» **Brief**:
Below are some records. How many of their lines contain the string "CROPS"? Answer with the number alone.

(Saved entries)
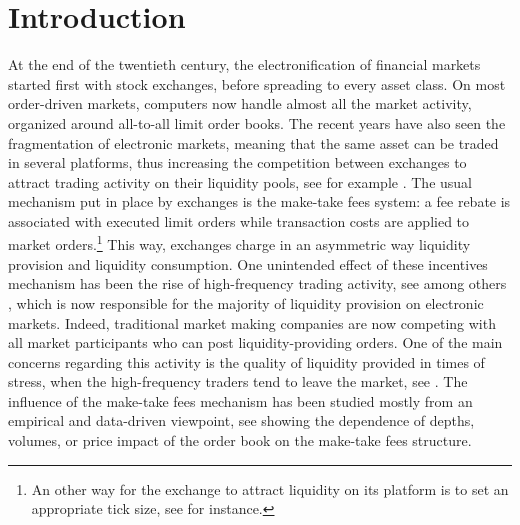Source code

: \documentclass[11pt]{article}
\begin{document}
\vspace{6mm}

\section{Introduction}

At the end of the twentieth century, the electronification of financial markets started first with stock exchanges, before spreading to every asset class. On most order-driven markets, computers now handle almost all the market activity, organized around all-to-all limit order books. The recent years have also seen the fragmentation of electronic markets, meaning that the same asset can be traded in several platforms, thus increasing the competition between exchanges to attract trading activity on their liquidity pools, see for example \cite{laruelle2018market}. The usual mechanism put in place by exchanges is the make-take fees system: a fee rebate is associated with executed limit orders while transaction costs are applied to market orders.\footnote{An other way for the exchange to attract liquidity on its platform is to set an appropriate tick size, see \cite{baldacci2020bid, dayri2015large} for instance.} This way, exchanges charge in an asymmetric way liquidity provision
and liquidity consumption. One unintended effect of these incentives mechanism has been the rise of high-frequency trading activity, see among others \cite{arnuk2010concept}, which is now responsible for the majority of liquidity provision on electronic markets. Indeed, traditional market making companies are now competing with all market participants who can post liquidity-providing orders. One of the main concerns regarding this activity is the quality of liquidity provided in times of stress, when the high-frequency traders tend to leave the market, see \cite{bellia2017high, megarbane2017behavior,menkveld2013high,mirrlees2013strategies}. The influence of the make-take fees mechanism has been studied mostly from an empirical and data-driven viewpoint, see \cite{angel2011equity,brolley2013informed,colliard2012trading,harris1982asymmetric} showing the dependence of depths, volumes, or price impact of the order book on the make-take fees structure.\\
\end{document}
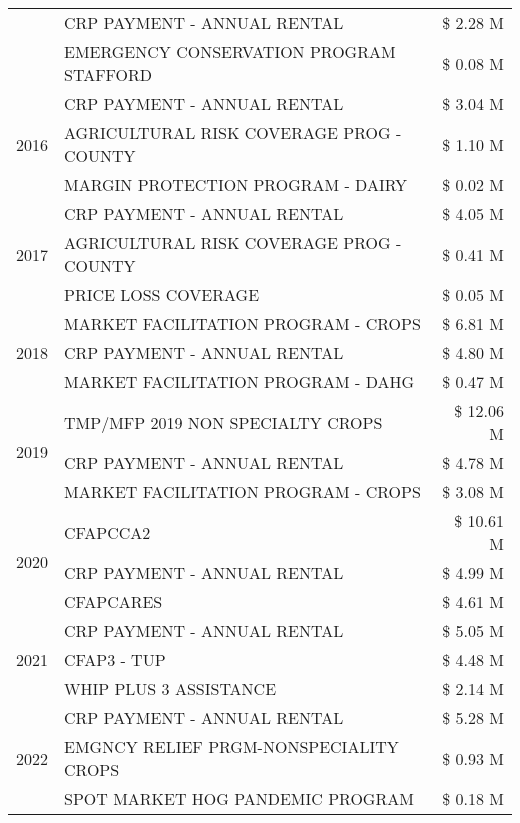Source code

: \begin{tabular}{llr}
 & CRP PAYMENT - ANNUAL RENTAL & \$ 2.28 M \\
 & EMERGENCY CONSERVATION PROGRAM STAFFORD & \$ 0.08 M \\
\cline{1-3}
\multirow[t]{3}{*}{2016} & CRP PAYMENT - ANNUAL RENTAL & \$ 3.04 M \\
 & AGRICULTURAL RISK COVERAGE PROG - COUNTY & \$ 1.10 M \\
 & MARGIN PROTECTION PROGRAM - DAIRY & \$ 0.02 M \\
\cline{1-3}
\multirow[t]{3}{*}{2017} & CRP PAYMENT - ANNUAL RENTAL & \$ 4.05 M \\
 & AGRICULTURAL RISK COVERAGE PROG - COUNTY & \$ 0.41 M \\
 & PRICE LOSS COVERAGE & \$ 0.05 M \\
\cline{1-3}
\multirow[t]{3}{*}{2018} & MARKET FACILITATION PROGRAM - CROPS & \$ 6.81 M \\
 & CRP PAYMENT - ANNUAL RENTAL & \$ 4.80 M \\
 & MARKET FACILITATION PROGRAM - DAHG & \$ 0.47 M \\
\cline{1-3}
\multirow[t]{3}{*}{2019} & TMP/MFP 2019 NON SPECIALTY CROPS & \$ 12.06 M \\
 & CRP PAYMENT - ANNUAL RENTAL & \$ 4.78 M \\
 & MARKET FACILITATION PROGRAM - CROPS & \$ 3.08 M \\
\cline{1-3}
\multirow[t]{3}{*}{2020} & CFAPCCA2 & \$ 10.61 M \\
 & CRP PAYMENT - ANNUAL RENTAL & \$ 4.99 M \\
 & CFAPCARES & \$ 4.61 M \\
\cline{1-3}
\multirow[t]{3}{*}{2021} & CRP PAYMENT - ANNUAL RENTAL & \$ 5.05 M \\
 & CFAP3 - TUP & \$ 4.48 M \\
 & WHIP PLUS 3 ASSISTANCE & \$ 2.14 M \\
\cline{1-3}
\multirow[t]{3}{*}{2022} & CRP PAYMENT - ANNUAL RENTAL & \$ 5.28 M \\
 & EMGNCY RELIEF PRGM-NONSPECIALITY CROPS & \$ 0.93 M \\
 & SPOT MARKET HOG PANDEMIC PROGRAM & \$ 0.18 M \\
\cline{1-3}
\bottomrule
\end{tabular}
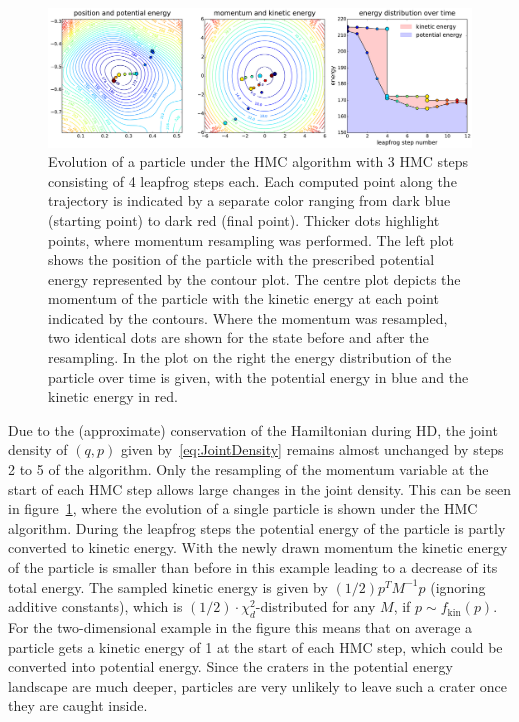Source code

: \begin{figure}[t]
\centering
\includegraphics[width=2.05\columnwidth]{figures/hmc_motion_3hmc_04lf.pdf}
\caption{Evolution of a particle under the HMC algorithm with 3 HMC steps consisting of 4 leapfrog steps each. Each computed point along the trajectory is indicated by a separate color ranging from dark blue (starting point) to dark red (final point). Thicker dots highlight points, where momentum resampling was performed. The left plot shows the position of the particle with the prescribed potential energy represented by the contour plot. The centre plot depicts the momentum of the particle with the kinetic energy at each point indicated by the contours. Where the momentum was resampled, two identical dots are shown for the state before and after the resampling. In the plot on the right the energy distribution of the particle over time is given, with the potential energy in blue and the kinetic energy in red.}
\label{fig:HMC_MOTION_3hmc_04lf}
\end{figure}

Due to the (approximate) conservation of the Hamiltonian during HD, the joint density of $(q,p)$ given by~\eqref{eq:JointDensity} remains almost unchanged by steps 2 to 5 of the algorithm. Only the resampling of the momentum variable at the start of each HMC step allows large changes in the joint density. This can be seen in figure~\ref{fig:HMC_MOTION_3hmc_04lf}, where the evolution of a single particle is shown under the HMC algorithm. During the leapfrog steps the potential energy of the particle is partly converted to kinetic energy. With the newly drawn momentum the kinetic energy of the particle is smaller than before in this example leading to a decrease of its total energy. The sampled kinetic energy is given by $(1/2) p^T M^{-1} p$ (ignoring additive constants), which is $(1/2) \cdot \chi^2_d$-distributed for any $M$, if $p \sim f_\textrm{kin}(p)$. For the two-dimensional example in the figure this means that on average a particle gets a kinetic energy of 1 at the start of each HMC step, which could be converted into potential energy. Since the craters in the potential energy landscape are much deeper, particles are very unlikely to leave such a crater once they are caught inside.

» **Completed exercise**:
4